報告書はロシア外交政策古文書館が提供したもの。8月5日、日本国民にとって大きな悲劇が起きたこの日に合わせる形でモスクワ国際関係大学の円卓会議で初めて一般に公表された。歴史研究家らは、大使の報告書は「あまりに価値の高い資料。今まで見たこともない力と分からない種類の兵器に遭遇し、生き残った一般市民の状態を鮮烈に描いている」と高く評価している。
ロシア議会下院のナルィシキン議長は、1945年の原爆を味わった日本の記憶はナチスの極悪の記憶に劣らず重要であり、それを罰せずともよいという幻想はあまりにも重い結果をもたらしかねないとして、次のように語っている。

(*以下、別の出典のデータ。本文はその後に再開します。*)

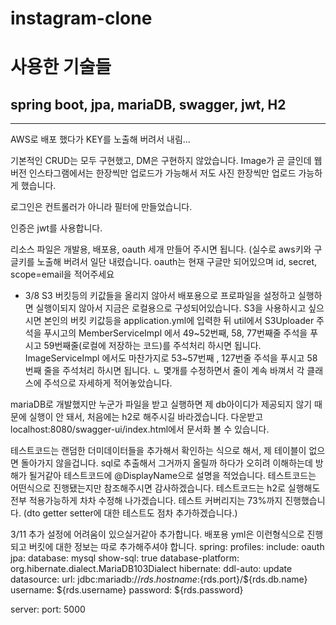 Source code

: # instagram-clone

# 사용한 기술들
## spring boot, jpa, mariaDB, swagger, jwt, H2

-----------------------------------------

 AWS로 배포 했다가 KEY를 노출해 버려서 내림...

기본적인 CRUD는 모두 구현했고, DM은 구현하지 않았습니다.
Image가 곧 글인데 웹버전 인스타그램에서는 한장씩만 업로드가 가능해서 
저도 사진 한장씩만 업로드 가능하게 했습니다.

로그인은 컨트롤러가 아니라 필터에 만들었습니다.

인증은 jwt를 사용합니다.

리소스 파일은 개발용, 배포용, oauth 세개 만들어 주시면 됩니다. (실수로 aws키와 구글키를 노출해 버려서 일단 내렸습니다.
oauth는 현재 구글만 되어있으며 id, secret, scope=email을 적어주세요


- 3/8
S3 버킷등의 키값들을 올리지 않아서 배포용으로 프로파일을 설정하고 실행하면 실행이되지 않아서
지금은 로컬용으로 구성되어있습니다.
S3을 사용하시고 싶으시면 본인의 버킷 키값등을 application.yml에 입력한 뒤 util에서 S3Uploader 주석을 푸시고의 
MemberServiceImpl 에서 49~52번째, 58, 77번째줄 주석을 푸시고 59번째줄(로컬에 저장하는 코드)를 주석처리 하시면 됩니다.
ImageServiceImpl 에서도 마찬가지로 53~57번째 , 127번줄 주석을 푸시고 58번째 줄을 주석처리 하시면 됩니다.
ㄴ 몇개를 수정하면서 줄이 계속 바껴서 각 클래스에 주석으로 자세하게 적어놓았습니다.

mariaDB로 개발했지만 누군가 파일을 받고 실행하면 제 db아이디가 제공되지 않기 때문에 실행이 안 돼서, 처음에는 h2로 해주시길 바라겠습니다.
다운받고 localhost:8080/swagger-ui/index.html에서 문서화 볼 수 있습니다.

테스트코드는 랜덤한 더미데이터들을 추가해서 확인하는 식으로 해서, 제 테이블이 없으면 돌아가지 않을겁니다. sql로 추출해서 그거까지 올릴까 하다가
오히려 이해하는데 방해가 될거같아 테스트코드에 @DisplayName으로 설명을 적었습니다. 테스트코드는 어떤식으로 진행됐는지만 참조해주시면 감사하겠습니다.
테스트코드는 h2로 실행해도 전부 적용가능하게 차차 수정해 나가겠습니다.
테스트 커버리지는 73%까지 진행했습니다. (dto getter setter에 대한 테스트도 점차 추가하겠습니다.)

3/11 추가
설정에 어려움이 있으실거같아 추가합니다.
배포용 yml은 이런형식으로 진행되고 버킷에 대한 정보는 따로 추가해주셔야 합니다. 
spring:
  profiles:
    include: oauth
  jpa:
    database: mysql
    show-sql: true
    database-platform: org.hibernate.dialect.MariaDB103Dialect
    hibernate:
      ddl-auto: update
  datasource:
    url: jdbc:mariadb://${rds.hostname}:${rds.port}/${rds.db.name}
    username: ${rds.username}
    password: ${rds.password}

server:
  port: 5000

「第2次世界大戦時、日本は中国他アジア諸国に対し、少なからぬ戦争犯罪を犯した。だが国際社会は相応に、そして一番大事なことに、文明的に日本の攻撃性に答えた。東京裁判とハバロフスク裁判の判決がそれだ。このため米国側から日本の一般市民をこうした攻撃にさらすことは許されることではなかった。なぜなら『広島と長崎の市民はこうした犯罪に何の関わりももっていなかった』からだ。」
ナルィシキン下院議長は、米国の行為を問いただす国際軍事法廷の創設の必要性を取り上げ、米国の行為は当時、人道性にも軍事的な必要性にも条件付けられたものではなかったと指摘した。
今年日本は原爆投下から70年を迎えている。広島と長崎ではそれぞれ8月6日と9日に、45万人を超える人命を奪った悲劇を忘れまいとする平和の行進が行なわれる。